An improved audio coding technique encodes audio having a low frequency transient signal, using a long block, but with a set of adapted masking thresholds. Upon identifying an audio window that contains a low frequency transient signal, masking thresholds for the long block may be calculated as usual. A set of masking thresholds calculated for the 8 short blocks corresponding to the long block are calculated. The masking thresholds for low frequency critical bands are adapted based on the thresholds calculated for the short blocks, and the resulting adapted masking thresholds are used to encode the long block of audio data. The result is encoded audio with rich harmonic content and negligible coder noise resulting from the low frequency transient signal.
Legal claims defining the scope of protection, as filed with the USPTO.
1. A volatile or non-volatile machine-readable storage medium storing one or more sequences of instructions which, when executed by one or more processors, cause the one or more processors to perform: in response to determining that a first window of audio data does not contain a low frequency transient signal, computing a first group of masking thresholds for a first long block that corresponds to the first window of audio data; and based on said first group of masking thresholds, encoding said first long block of audio data; in response to identifying a low frequency transient signal in a second window of audio data, computing a second group of masking thresholds for short blocks corresponding to the second window of audio data; selecting one or more particular masking thresholds, from the second group of masking thresholds, for use in encoding a second long block of audio data that corresponds to the second window of audio data; and encoding, based on the one or more particular masking thresholds, the second long block of audio data.

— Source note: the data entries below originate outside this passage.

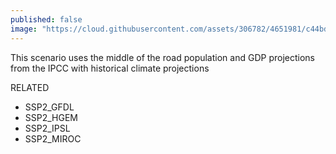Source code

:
 ```yaml
---
published: false
image: "https://cloud.githubusercontent.com/assets/306782/4651981/c44bd396-54a0-11e4-8fb9-22e9e2bf0ca8.png"
---
```


This scenario uses the middle of the road population and GDP projections from the IPCC with historical climate projections

RELATED
- SSP2_GFDL
- SSP2_HGEM
- SSP2_IPSL
- SSP2_MIROC
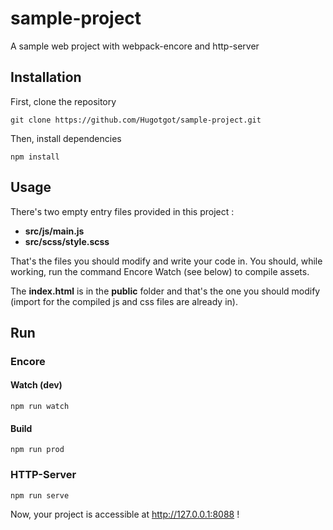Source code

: # sample-project

A sample web project with webpack-encore and http-server

## Installation

First, clone the repository
```
git clone https://github.com/Hugotgot/sample-project.git
```

Then, install dependencies
```
npm install
```

## Usage
There's two empty entry files provided in this project :
- **src/js/main.js**
- **src/scss/style.scss**

That's the files you should modify and write your code in.
You should, while working, run the command Encore Watch (see below) to compile assets.

The **index.html** is in the **public** folder and that's the one you should modify (import for the compiled js and css files are already in).

## Run
### Encore
#### Watch (dev)
```
npm run watch
```

#### Build 
```
npm run prod
```

### HTTP-Server
```
npm run serve
```

Now, your project is accessible at http://127.0.0.1:8088 !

2. The volatile or non-volatile machine-readable storage medium of claim 1 , wherein the one or more sequences of instructions which, when executed by one or more processors, cause the one or more processors to perform: computing a third group of masking thresholds for the second long block that corresponds to the second window of audio data; encoding the second long block of audio data using a quantization step that is based on a masking threshold between the one or more particular masking thresholds and a masking threshold from the third group of masking thresholds.

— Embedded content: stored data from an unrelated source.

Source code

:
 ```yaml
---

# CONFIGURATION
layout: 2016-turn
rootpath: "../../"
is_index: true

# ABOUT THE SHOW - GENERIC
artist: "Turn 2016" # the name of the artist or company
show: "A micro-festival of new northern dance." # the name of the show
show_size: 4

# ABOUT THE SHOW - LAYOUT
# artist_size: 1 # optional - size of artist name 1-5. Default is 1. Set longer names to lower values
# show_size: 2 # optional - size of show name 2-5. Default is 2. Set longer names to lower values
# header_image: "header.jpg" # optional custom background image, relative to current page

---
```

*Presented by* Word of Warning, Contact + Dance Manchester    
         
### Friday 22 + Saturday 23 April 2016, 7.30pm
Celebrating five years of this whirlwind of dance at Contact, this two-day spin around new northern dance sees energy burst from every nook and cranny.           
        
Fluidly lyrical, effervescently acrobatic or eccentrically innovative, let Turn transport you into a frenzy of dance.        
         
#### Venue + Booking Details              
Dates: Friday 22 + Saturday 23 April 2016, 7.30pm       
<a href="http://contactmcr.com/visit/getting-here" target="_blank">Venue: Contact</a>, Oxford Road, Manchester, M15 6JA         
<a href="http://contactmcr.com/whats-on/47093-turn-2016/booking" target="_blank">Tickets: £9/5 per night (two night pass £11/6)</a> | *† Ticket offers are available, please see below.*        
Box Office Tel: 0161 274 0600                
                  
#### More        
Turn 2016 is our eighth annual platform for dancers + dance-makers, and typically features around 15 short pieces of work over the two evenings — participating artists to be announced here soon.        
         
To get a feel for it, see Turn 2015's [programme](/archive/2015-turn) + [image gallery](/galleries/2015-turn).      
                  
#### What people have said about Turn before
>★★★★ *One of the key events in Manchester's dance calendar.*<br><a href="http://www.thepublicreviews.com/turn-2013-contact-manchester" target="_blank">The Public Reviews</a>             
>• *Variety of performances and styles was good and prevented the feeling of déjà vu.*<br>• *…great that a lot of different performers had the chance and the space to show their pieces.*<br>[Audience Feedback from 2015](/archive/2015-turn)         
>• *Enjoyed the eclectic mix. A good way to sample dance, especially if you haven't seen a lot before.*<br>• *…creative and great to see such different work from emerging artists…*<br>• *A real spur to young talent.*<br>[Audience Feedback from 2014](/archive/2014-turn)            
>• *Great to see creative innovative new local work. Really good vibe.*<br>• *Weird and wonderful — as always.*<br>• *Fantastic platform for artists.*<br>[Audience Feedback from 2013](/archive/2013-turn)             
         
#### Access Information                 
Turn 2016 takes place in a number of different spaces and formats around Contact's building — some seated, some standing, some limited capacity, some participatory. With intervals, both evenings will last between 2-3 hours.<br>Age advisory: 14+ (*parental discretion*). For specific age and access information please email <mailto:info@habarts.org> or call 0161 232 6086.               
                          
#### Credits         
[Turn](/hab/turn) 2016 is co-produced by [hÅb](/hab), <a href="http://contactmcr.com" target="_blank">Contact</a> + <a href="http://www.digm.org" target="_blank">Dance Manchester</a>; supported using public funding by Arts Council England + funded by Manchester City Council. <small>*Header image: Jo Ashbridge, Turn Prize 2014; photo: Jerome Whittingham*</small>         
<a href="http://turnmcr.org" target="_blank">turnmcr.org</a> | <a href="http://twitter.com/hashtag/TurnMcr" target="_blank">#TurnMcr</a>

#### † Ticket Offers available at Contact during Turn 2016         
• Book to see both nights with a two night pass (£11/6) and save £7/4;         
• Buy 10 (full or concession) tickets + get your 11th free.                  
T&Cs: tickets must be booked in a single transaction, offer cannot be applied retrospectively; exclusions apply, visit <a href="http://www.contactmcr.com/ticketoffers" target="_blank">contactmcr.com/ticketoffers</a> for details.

3. The volatile or non-volatile machine-readable storage medium of claim 1 , wherein the one or more particular masking thresholds correspond to one or more low frequency critical bands of the second long block of audio data.
4. The machine-readable storage medium of claim 1 , wherein the one or more particular masking thresholds correspond to a particular short block of the short blocks, and wherein each critical band associated with the particular short block corresponds to a particular masking threshold, and wherein the one or more sequences of instructions which, when executed by one or more processors, cause the one or more processors to perform: mapping a critical band associated with the second long block to one or more particular critical bands associated with the particular short block; wherein selecting the one or more particular masking thresholds for use in encoding the second long block includes selecting one or more particular masking thresholds that correspond to the one or more particular critical bands, which map to the critical band associated with the second long block, that are associated with the particular short block; and encoding, based on the one or more particular masking thresholds that correspond to the one or more particular critical bands associated with the particular short block, the particular critical band associated with the second long block.

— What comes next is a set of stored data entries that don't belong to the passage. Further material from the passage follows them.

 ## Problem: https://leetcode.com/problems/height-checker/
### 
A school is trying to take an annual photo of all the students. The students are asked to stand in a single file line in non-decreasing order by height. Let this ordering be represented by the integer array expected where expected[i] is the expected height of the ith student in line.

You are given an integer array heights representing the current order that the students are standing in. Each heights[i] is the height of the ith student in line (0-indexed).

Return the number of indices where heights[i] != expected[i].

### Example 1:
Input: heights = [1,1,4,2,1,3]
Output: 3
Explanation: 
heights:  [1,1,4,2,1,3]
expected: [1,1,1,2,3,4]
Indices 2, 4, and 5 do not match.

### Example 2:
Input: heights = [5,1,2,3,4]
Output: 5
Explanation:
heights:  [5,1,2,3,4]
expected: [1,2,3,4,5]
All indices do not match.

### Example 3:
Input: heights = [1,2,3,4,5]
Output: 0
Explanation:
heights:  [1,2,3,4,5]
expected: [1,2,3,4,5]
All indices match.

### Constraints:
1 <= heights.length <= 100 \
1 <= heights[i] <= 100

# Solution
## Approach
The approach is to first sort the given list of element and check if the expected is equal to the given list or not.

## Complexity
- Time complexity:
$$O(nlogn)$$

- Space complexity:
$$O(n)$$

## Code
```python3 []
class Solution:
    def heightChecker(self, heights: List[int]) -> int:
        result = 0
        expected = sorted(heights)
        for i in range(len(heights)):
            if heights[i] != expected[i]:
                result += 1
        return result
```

5. The volatile or non-volatile machine-readable storage medium of claim 1 , wherein the one or more sequences of instructions which, when executed by one or more processors, cause the one or more processors to perform: wherein selecting the one or more particular masking thresholds for use in encoding the second long block includes selecting one or more minimum masking thresholds associated with the second long block, from the group of masking thresholds, for use in encoding the second long block of audio data.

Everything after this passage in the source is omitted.